Liga pra mim!
Sobre o frenético uso de celulares
O leitor certamente terá observado a incrível epidemia de propagandas de celulares nos meios de comunicação, por certo exacerbada nesta véspera natalina. Quiçá, atendendo a tantos apelos, adquirirá, presenteará ou receberá um telefone portátil, nem que seja em nome de um modelo novo, que agora chuleia, caseia e prega botão. Além disso, estará acostumado a trocar telefonemas com filhos, consortes ou mesmo de trabalho, que exigem, a qualquer instante, que se informe a própria posição geográfica, assim como qual atividade está se realizando e com quem. Qualquer encontro entre seres humanos agora inclui mais interlocutores além dos que estão fisicamente presentes, pois participam deles todos os que ligam para eles e os que telefonam para as pessoas que estão no mesmo ambiente. O celular dos filhos e da pessoa amada é um localizador, como os chips que se coloca em animais selvagens ou em extinção para monitorar movimentos e assim cuidá-los melhor.
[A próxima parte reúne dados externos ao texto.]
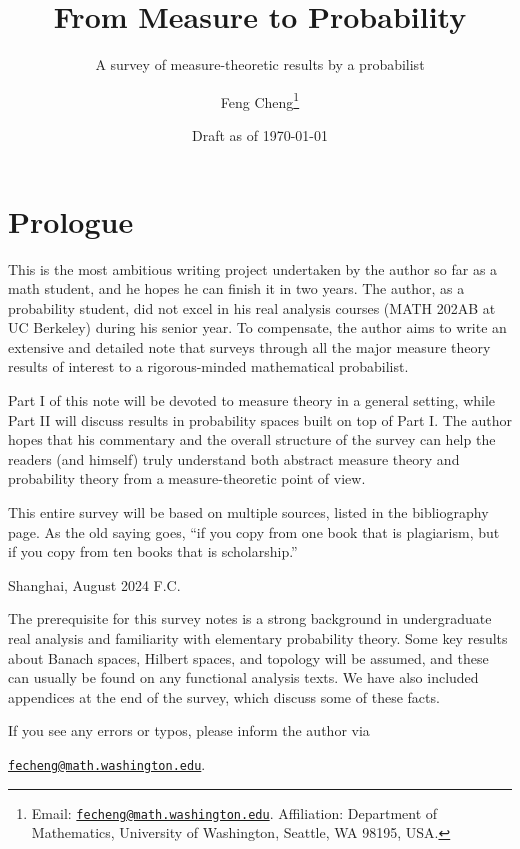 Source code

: \documentclass[10pt]{book}
\title{From Measure to Probability}
\subtitle{A survey of measure-theoretic results by a probabilist}
\author{Feng Cheng\thanks{Email: \href{mailto:fecheng@uw.edu}{\texttt{fecheng@math.washington.edu}}. Affiliation: Department of Mathematics, University of Washington, Seattle, WA 98195, USA.}}
\date{Draft as of \today}
\makeatletter
\numberwithin{equation}{chapter}
\theoremstyle{plain-star}
\theoremstyle{definition-star}
\theoremstyle{remark-star}
\theoremstyle{plain-star}
\let\@subtitle\@empty %
\renewcommand{\maketitle}{%
    \begin{titlepage}
    \renewcommand\thefootnote{\@fnsymbol\c@footnote}
    \let\footnotesize\small
    \let\footnoterule\relax
    \let \footnote \thanks
    \null\vfil
    \vskip 60\p@
    \begin{center}%
        {\LARGE \@title \par}%
        \vskip .5em%
        {\large \@subtitle \par}%
        \vskip 3em%
        {\large
        \lineskip .75em%
        \begin{tabular}[t]{c}%
            \@author
        \end{tabular}\par}%
        \vskip .75em%
        {\large \@date \par}%
    \end{center}\par
    \@thanks
    \vfil\null
    \end{titlepage}%
    \setcounter{footnote}{0}%
    \global\let\thanks\relax
    \global\let\maketitle\relax
    \global\let\@thanks\@empty
    \global\let\@author\@empty
    \global\let\@date\@empty
    \global\let\@title\@empty
    \global\let\title\relax
    \global\let\author\relax
    \global\let\date\relax
    \global\let\and\relax
}
\makeatother
\begin{document}
\maketitle

\tableofcontents
\newpage

\chapter*{\Large Prologue}

This is the most ambitious writing project undertaken by the author so far as a math student, and he hopes he can finish it in two years. The author, as a probability student, did not excel in his real analysis courses (MATH 202AB at UC Berkeley) during his senior year. To compensate, the author aims to write an extensive and detailed note that surveys through all the major measure theory results of interest to a rigorous-minded mathematical probabilist.

Part I of this note will be devoted to measure theory in a general setting, while Part II will discuss results in probability spaces built on top of Part I. The author hopes that his commentary and the overall structure of the survey can help the readers (and himself) truly understand both abstract measure theory and probability theory from a measure-theoretic point of view.

This entire survey will be based on multiple sources, listed in the bibliography page. As the old saying goes, ``if you copy from one book that is plagiarism, but if you copy from ten books that is scholarship.''
\vspace{1\baselineskip}

\noindent Shanghai, August 2024 \hfill F.C.

\vspace{3\baselineskip}
The prerequisite for this survey notes is a strong background in undergraduate real analysis and familiarity with elementary probability theory. Some key results about Banach spaces, Hilbert spaces, and topology will be assumed, and these can usually be found on any functional analysis texts. We have also included appendices at the end of the survey, which discuss some of these facts.

If you see any errors or typos, please inform the author via \begin{center}
    \href{mailto:fecheng@uw.edu}{\texttt{fecheng@math.washington.edu}}.
\end{center}
\newpage
\end{document}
Esse fenômeno de relacionamentos hiper-conectados, no qual ficamos furiosos quando aquele a quem estamos concernidos não atende nossa ligação, poderia ser chamado de incapacidade de estar só. Na verdade estou invertendo uma expressão utilizada pelo psicanalista inglês D. W. Winnicott, que escreveu em 1958 sobre a Capacidade de estar só. Ele explicava o seguinte: desenvolvemos, desde bebês, um potencial de ensimesmamento, da qual depende a possibilidade de relaxar, de abstrair a existência dos outros para viver um encontro consigo mesmo. Paradoxalmente, a condição para poder viver essa experiência positiva de solidão nutre-se na fonte de uma presença, que é a da mãe. Por exemplo, quando o nenê brinca absorto com seus objetos e pensamentos, mas sente que conta com a mãe (ou quem a represente), a qual o está cuidando.
Na medida em que crescemos deveríamos, hipoteticamente, internalizar essa presença, sentindo-nos suficientemente seguros para viver momentos de isolamento prazerosos, relaxar ao nosso modo e descobrir que também existimos quando não estamos fazendo vozes, caras e bocas para ninguém. Não é preciso grande profundidade psicanalítica para supor que essa capacidade nos tornaria menos ansiosos, dependentes e até menos agressivos, em função de que os relacionamentos ficariam mais leves, isentos de tanta cobrança e seríamos menos invasivos uns com os outros. Também não é preciso ser muito bidu para constatar de que esse frenesi de ligações é a prova de que suportamos mal a ausência uns dos outros, que temos muito mal preservada a imagem interna de quem amamos, além de que estamos mal preparados para o convivo conosco mesmo. Provavelmente, essa sinfonia desafinada e de gente comunicando-se insistentemente não se deva a que as mães andam menos zelosas com seus bebês, mas a uma cultura que não valoriza a capacidade de estar só.